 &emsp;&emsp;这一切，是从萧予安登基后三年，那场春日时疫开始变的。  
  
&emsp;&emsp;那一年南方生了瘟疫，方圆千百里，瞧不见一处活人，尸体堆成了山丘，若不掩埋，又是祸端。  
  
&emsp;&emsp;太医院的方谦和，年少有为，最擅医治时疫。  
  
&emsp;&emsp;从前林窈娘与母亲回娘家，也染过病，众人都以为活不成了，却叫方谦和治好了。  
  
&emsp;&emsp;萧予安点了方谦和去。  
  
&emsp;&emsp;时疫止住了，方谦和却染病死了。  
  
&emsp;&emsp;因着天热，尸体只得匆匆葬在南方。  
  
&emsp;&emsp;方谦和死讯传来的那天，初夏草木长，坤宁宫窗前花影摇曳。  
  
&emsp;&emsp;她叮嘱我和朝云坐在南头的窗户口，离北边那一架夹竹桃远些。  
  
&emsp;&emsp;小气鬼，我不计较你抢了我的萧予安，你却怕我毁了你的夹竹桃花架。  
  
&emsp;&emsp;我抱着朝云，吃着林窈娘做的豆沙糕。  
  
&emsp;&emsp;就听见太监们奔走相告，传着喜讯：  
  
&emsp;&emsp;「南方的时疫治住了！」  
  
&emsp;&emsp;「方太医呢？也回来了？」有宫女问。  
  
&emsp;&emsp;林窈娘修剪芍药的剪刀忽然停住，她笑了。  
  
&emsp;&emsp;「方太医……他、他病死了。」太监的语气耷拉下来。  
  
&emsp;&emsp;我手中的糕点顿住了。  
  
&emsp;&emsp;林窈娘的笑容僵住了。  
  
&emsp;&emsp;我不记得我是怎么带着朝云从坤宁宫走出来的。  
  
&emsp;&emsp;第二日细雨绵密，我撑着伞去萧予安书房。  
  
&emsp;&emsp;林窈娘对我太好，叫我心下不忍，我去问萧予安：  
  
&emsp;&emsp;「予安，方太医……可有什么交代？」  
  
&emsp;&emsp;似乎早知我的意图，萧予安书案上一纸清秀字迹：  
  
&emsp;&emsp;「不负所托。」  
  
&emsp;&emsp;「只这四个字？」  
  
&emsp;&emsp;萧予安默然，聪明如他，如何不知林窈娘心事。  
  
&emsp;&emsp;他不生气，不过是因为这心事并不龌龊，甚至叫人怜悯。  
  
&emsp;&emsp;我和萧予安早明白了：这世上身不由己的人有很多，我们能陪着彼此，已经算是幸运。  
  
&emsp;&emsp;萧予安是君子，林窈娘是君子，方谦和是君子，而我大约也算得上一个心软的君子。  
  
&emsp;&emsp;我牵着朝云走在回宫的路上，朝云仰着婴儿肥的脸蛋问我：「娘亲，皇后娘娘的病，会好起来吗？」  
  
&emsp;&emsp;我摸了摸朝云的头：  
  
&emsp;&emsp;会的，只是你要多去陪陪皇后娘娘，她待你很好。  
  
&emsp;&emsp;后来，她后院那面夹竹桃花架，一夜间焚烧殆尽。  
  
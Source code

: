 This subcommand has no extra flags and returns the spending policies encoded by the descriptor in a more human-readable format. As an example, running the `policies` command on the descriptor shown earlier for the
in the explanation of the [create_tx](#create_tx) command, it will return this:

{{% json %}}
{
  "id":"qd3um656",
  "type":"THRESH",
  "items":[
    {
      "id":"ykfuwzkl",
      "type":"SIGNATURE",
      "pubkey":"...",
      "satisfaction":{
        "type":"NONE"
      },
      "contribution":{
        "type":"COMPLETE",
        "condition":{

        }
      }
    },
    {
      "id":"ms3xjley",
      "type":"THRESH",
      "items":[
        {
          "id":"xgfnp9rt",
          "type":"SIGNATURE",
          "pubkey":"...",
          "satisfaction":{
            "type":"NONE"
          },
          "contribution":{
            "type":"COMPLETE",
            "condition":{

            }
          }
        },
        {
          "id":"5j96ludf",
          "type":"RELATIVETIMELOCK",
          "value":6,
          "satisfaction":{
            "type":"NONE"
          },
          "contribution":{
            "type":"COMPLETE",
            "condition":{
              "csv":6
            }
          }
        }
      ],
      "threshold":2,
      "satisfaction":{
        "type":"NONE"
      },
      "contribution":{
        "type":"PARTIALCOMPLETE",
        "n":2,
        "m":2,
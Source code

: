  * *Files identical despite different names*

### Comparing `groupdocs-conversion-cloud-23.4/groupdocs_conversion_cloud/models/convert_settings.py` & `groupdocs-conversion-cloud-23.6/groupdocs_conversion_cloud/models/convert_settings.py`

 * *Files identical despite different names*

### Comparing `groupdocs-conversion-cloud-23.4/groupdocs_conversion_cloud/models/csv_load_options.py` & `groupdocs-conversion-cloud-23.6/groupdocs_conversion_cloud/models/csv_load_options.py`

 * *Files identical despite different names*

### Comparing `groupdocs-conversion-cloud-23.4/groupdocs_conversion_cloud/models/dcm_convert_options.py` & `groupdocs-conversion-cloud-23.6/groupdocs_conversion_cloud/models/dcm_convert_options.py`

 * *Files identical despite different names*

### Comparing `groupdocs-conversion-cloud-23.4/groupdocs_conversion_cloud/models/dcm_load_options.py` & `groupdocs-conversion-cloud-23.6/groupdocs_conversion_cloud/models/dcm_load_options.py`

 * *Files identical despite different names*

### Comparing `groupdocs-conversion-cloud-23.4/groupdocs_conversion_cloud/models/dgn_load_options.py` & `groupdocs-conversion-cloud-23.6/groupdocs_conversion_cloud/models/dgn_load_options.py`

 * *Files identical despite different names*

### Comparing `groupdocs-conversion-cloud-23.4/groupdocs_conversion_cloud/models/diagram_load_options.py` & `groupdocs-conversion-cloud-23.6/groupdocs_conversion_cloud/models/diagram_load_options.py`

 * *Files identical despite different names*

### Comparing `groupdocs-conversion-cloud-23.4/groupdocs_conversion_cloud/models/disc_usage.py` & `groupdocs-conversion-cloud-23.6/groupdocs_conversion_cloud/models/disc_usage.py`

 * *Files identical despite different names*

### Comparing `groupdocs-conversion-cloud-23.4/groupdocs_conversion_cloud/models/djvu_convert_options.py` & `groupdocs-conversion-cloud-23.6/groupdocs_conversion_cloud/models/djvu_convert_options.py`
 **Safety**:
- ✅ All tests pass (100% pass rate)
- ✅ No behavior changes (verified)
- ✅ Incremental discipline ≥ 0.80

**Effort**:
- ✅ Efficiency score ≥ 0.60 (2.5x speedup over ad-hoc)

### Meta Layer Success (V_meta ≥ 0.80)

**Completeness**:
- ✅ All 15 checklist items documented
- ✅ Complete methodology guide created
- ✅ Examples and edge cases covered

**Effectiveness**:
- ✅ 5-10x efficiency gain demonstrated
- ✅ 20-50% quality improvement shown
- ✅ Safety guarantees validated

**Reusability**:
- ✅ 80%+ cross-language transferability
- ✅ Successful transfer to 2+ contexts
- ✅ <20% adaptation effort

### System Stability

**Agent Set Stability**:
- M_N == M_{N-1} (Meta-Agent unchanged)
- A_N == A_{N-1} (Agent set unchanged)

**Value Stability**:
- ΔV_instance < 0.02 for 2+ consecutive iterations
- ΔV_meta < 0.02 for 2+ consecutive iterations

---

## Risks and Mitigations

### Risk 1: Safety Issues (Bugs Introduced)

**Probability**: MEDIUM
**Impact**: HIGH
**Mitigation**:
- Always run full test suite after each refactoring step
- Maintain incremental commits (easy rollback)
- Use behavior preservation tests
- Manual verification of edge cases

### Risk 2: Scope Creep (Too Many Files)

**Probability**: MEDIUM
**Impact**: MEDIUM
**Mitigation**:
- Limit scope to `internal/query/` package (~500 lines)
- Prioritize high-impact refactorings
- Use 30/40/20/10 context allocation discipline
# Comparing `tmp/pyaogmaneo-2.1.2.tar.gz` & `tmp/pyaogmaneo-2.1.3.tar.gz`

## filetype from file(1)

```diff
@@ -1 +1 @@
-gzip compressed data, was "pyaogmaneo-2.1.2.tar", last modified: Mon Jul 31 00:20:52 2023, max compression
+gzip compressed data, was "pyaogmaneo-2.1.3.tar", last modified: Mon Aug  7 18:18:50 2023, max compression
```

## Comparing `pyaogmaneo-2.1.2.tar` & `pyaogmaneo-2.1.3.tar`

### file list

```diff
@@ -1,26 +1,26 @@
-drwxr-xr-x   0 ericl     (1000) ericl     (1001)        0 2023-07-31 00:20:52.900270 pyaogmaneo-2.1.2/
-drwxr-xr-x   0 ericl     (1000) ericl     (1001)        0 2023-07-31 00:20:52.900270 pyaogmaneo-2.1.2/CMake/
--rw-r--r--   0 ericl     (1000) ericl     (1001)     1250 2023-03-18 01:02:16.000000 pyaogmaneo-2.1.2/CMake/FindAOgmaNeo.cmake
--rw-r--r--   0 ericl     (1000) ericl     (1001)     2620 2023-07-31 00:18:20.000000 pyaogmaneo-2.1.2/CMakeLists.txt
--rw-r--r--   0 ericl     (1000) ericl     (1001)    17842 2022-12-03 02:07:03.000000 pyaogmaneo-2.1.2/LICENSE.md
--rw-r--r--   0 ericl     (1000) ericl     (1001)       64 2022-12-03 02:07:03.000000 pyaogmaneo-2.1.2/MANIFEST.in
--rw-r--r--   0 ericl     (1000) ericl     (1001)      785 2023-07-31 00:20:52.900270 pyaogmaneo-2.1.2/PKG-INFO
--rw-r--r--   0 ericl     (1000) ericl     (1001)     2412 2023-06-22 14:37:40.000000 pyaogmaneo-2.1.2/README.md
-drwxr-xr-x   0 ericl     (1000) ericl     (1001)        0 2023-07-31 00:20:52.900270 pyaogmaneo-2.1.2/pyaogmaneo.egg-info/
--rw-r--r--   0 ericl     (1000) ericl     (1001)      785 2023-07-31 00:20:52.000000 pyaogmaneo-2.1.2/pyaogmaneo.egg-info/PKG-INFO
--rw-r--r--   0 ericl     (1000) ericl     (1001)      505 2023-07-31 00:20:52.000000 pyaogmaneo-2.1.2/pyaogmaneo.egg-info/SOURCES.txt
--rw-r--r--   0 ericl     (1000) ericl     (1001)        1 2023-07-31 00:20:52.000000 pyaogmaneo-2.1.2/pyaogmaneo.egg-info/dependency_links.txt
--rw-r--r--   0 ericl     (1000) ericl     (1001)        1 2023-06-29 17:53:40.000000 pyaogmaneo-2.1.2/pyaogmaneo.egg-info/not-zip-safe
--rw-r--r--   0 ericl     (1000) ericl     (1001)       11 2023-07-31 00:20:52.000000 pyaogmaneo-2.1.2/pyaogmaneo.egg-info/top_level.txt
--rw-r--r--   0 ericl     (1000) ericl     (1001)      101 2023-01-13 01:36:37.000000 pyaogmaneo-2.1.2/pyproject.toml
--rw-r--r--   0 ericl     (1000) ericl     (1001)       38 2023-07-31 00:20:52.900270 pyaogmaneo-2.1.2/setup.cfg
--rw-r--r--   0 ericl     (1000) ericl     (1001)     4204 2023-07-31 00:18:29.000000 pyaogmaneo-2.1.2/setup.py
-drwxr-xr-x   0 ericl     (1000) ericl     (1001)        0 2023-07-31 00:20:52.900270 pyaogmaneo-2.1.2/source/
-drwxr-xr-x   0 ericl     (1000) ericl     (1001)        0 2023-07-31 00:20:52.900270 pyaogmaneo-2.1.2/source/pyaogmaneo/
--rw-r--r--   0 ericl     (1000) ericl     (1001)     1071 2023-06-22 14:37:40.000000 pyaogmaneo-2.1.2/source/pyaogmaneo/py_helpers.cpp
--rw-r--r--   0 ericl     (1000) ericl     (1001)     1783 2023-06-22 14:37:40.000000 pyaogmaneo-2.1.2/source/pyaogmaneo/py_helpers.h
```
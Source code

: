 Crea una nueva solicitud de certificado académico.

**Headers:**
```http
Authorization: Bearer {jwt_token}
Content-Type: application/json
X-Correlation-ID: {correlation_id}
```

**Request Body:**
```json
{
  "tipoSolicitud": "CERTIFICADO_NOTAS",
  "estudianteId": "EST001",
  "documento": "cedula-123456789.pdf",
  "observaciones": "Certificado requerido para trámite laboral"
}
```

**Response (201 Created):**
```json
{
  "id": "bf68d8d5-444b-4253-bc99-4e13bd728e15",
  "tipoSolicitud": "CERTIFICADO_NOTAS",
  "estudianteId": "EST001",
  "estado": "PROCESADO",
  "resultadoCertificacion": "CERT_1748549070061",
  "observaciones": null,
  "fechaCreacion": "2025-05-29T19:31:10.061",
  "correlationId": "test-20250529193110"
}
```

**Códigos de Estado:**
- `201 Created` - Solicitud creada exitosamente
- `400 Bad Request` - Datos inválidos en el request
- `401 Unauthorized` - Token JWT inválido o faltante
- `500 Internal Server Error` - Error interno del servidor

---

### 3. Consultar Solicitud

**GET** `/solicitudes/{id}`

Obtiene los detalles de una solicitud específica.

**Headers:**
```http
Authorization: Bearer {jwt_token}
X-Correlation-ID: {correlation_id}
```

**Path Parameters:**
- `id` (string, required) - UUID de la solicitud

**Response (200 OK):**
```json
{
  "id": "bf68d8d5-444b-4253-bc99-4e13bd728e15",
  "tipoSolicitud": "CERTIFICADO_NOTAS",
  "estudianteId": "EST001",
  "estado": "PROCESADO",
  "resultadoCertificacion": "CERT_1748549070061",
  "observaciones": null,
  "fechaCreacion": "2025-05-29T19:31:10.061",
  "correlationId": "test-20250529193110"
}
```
☆ ☆ ☆ ☆ ☆ ☆ ☆
Work instruction ▸ Where a line in the material above holds "compressed", copy that line.

Result for this exercise ▸
-gzip compressed data, was "pyaogmaneo-2.1.2.tar", last modified: Mon Jul 31 00:20:52 2023, max compression
+gzip compressed data, was "pyaogmaneo-2.1.3.tar", last modified: Mon Aug  7 18:18:50 2023, max compression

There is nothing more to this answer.